--- Working data Enclosed Below ---

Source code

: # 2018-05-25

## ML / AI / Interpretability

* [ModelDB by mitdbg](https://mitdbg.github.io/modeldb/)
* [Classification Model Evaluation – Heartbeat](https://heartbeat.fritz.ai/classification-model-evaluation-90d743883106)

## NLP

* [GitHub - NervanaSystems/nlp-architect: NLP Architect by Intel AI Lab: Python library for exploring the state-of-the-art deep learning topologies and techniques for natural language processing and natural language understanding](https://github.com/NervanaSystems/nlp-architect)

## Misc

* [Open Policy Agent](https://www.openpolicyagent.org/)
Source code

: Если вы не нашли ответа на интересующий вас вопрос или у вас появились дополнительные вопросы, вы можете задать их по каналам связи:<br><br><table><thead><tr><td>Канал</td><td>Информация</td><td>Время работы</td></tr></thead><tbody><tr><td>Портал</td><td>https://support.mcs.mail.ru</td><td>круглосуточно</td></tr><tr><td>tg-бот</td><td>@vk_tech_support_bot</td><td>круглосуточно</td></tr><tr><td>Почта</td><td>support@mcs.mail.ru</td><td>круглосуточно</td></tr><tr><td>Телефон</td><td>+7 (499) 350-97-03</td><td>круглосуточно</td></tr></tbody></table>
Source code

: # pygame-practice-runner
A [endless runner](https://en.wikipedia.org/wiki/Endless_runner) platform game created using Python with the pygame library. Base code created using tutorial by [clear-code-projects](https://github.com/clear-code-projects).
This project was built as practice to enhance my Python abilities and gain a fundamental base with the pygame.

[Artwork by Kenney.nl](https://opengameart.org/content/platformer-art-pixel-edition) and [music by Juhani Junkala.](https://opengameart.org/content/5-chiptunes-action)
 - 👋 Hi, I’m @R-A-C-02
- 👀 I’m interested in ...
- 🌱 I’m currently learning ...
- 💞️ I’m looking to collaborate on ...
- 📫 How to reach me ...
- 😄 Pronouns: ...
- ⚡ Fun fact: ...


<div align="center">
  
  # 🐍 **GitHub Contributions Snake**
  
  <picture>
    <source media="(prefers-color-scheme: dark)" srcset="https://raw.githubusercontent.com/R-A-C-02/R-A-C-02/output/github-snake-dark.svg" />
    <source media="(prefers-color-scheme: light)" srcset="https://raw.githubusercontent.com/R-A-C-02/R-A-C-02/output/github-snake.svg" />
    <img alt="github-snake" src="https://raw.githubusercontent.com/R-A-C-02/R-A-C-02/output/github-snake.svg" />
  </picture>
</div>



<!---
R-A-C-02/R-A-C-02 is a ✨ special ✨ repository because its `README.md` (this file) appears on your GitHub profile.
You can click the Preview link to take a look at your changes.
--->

--- End of Enclosed Working data ---

* _Assigned task_
For the word "with", show every line of the entries that holds it.

* _Problem solution_
A [endless runner](https://en.wikipedia.org/wiki/Endless_runner) platform game created using Python with the pygame library. Base code created using tutorial by [clear-code-projects](https://github.com/clear-code-projects).
This project was built as practice to enhance my Python abilities and gain a fundamental base with the pygame.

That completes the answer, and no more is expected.